Are British rights worth more than human rights?

One of the aims of the Conservative government has been the repeal of the Human Rights Act of 1998 and to replace it with a British Bill of Rights. This move has caused much consternation.

I think it is worth considering the impact of the repeal of the human rights act and what it means for our democracy & our freedoms. The HRA '98 offers the people a higher authority, the European Court of Human Rights, to whom we can appeal unjust decisions that can't be resolved in our own state.

An issue readily at hand is that of prisoner voting rights. A particular aspect raised by the European Courts has been the 'arbitrariness' of the blanket ban in the UK on prisoner voting. As Lord Mackay of Clashfern put it:
'Now, there is a point mentioned... it says that a person convicted of an offence, could be sentenced either to prison or to community service... it depends on circumstances other than the actual crime for which a penalty is imposed. And of course if the person is sentenced to community service this blanket ban wouldn't apply. So there was an arbitrariness about convicted prisoners being disenfranchised in that area... The ultimate decision of the court in Hirst was that the blanket ban was unlawful.'
-Lord Mackay's evidence to Commons Select Committee, 2011
The concern of the ECHR has not been disenfranchisement per se, but rather how unfair disenfranchisement can be; an unfairness that risks trivialising the very serious matter of our right to vote. It is a matter that is unlikely to be improved under a bill of rights that seeks to replace the HRA '98.

I use the word 'replace' specifically here since, as the 'Joint Committee on Human Rights' (2008) explained, there are good reasons to want a Bill of Rights & Freedoms in the UK as part of a democratic constitution without needing to abolish the HRA '98.

What I find troubling is the politicisation of rights as part of a sovereignty struggle some see taking place between Brussels and Westminster. That accession to the European Convention on Human Rights is voluntary on the part of member states is a fact that has escaped those who have railed against the latest rulings, seeing them instead as part of their sovereignty narrative.

As with past rulings however, there has failed to be unanimous support for a particular alternate means of assuring the rights of UK citizens. When Mr Cameron, for example, sought for the first time to bring a British Bill of Rights to the table it was branded a 'xenophobic' policy (Chapman, 2006). It is an avenue that has continued to be explored however.

Replacing the HRA '98 with a British Bill of Rights withdraws the United Kingdom from the balancing act of managing two separate sets of judicial structures and in doing so risks inflicting upon the British people a limiting of the Freedom of Speech. The Guardian newspaper sought confirmation several years ago when it came to light that an anachronistic treason law still held a legal foothold today. The particular treason, punishable with life imprisonment, was for the printed advocacy of republicanism (Dyer, 2001). The particular act in question is the 'Treason Felony Act 1848', specifically section 3.
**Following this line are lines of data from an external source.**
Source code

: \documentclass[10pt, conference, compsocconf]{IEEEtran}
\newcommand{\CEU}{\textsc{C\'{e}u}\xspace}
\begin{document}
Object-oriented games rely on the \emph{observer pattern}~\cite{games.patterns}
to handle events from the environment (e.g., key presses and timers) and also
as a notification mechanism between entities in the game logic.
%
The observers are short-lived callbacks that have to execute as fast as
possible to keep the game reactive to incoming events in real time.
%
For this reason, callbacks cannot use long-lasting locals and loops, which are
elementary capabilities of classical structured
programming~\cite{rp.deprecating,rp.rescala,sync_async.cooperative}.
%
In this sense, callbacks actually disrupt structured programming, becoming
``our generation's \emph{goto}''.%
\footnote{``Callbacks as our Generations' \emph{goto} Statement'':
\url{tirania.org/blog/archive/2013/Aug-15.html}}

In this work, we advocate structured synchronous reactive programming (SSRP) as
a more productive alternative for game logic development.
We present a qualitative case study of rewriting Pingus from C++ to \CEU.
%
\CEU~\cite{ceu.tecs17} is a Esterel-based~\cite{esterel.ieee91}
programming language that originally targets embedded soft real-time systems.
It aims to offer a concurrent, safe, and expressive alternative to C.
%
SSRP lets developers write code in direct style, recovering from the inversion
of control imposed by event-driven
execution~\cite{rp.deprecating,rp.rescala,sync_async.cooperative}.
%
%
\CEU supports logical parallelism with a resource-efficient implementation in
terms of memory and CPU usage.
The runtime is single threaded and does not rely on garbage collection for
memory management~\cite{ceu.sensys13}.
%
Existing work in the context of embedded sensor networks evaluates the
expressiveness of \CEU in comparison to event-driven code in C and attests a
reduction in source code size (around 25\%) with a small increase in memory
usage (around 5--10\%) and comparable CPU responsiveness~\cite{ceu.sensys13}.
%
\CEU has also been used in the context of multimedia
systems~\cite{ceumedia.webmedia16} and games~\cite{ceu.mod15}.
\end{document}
In the course of their investigation, the clearest answer the Guardian received was from Law Lord Steyn (2003):
'The part of section 3 of the 1848 Act which appears to criminalise the advocacy of republicanism is a relic of a bygone age and does not fit into the fabric of our modern legal system. The idea that section 3 could survive scrutiny under the Human Rights Act is unreal'
Baron Steyn makes it very clear that what is protecting the freedom of speech in the UK is the Human Rights Act. But more than that, it protects the freedom of speech elsewhere too, so long as states continue to stand bound to the law. Guardian editor Alan Rusbridger (2001) stressed what a poor example the UK set to the rest of the world by allowing such anti-democratic legislation to remain on the statute book. It would be an error to compound such a poor example by casting off the HRA '98 as well.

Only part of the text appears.